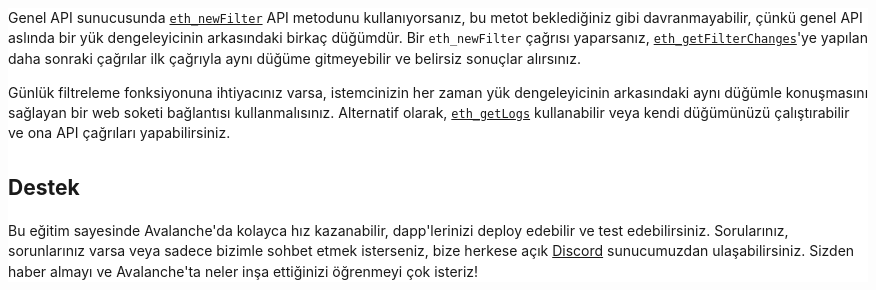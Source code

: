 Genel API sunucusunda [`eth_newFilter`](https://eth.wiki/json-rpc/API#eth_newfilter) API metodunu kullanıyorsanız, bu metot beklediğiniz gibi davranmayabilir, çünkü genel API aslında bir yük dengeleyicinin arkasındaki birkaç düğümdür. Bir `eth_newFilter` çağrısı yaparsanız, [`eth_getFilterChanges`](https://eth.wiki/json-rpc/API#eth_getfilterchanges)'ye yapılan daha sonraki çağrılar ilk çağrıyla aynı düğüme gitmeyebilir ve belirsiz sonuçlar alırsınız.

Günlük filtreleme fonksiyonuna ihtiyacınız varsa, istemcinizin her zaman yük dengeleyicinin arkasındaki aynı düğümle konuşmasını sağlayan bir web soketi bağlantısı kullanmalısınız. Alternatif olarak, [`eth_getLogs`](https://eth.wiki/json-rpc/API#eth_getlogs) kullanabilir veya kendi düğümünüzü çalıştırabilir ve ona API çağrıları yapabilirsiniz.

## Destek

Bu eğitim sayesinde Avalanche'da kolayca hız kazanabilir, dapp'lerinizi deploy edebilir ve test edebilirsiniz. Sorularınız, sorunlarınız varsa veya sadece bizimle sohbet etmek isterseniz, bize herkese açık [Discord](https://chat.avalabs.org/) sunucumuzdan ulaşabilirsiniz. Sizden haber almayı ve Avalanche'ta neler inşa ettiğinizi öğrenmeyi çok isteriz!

::::::::

▶ **What to produce**: Working from the entries above, find every line in which the word "arkasındaki" occurs and copy it.

▶ **Result**:
: Genel API sunucusunda [`eth_newFilter`](https://eth.wiki/json-rpc/API#eth_newfilter) API metodunu kullanıyorsanız, bu metot beklediğiniz gibi davranmayabilir, çünkü genel API aslında bir yük dengeleyicinin arkasındaki birkaç düğümdür. Bir `eth_newFilter` çağrısı yaparsanız, [`eth_getFilterChanges`](https://eth.wiki/json-rpc/API#eth_getfilterchanges)'ye yapılan daha sonraki çağrılar ilk çağrıyla aynı düğüme gitmeyebilir ve belirsiz sonuçlar alırsınız.
Günlük filtreleme fonksiyonuna ihtiyacınız varsa, istemcinizin her zaman yük dengeleyicinin arkasındaki aynı düğümle konuşmasını sağlayan bir web soketi bağlantısı kullanmalısınız. Alternatif olarak, [`eth_getLogs`](https://eth.wiki/json-rpc/API#eth_getlogs) kullanabilir veya kendi düğümünüzü çalıştırabilir ve ona API çağrıları yapabilirsiniz.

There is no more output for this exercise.